§ Instructions to follow
Copy each line of the records that includes "auth".

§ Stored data
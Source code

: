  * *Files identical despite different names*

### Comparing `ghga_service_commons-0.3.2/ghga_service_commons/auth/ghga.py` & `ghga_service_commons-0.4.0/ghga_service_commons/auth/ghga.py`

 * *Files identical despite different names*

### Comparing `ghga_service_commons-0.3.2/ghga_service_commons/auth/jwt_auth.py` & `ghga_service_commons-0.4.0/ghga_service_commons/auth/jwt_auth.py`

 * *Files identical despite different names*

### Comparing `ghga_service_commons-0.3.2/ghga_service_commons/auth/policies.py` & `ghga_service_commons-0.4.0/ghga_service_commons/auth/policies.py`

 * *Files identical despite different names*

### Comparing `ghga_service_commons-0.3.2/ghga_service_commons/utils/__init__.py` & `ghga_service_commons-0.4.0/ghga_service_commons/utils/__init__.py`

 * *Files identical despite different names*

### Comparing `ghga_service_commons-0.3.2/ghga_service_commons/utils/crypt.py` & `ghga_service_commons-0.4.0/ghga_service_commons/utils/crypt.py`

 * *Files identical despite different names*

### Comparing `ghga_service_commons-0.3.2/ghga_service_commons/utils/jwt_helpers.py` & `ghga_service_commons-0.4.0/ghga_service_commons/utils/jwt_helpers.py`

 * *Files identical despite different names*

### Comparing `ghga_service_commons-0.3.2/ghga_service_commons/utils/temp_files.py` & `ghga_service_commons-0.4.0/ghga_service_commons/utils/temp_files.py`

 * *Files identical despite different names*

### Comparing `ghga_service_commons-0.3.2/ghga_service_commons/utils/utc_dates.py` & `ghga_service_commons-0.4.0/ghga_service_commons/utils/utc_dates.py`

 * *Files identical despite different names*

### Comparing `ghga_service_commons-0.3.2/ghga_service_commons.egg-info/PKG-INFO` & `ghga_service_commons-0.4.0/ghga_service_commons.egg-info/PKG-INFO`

...

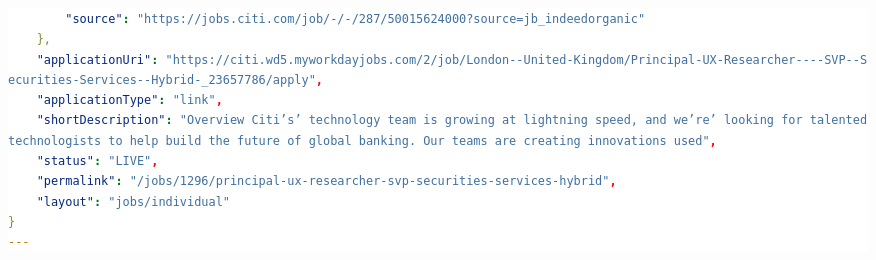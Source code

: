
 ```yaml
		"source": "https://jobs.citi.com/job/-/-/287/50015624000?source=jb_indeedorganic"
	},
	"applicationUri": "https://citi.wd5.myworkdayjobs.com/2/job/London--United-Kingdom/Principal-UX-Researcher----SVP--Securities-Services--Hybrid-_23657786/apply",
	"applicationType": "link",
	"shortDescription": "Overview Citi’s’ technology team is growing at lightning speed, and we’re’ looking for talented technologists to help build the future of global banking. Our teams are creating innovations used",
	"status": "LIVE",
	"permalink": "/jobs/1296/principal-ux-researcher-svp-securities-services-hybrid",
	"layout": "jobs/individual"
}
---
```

§ Task solution
### Comparing `ghga_service_commons-0.3.2/ghga_service_commons/auth/ghga.py` & `ghga_service_commons-0.4.0/ghga_service_commons/auth/ghga.py`
### Comparing `ghga_service_commons-0.3.2/ghga_service_commons/auth/jwt_auth.py` & `ghga_service_commons-0.4.0/ghga_service_commons/auth/jwt_auth.py`
### Comparing `ghga_service_commons-0.3.2/ghga_service_commons/auth/policies.py` & `ghga_service_commons-0.4.0/ghga_service_commons/auth/policies.py`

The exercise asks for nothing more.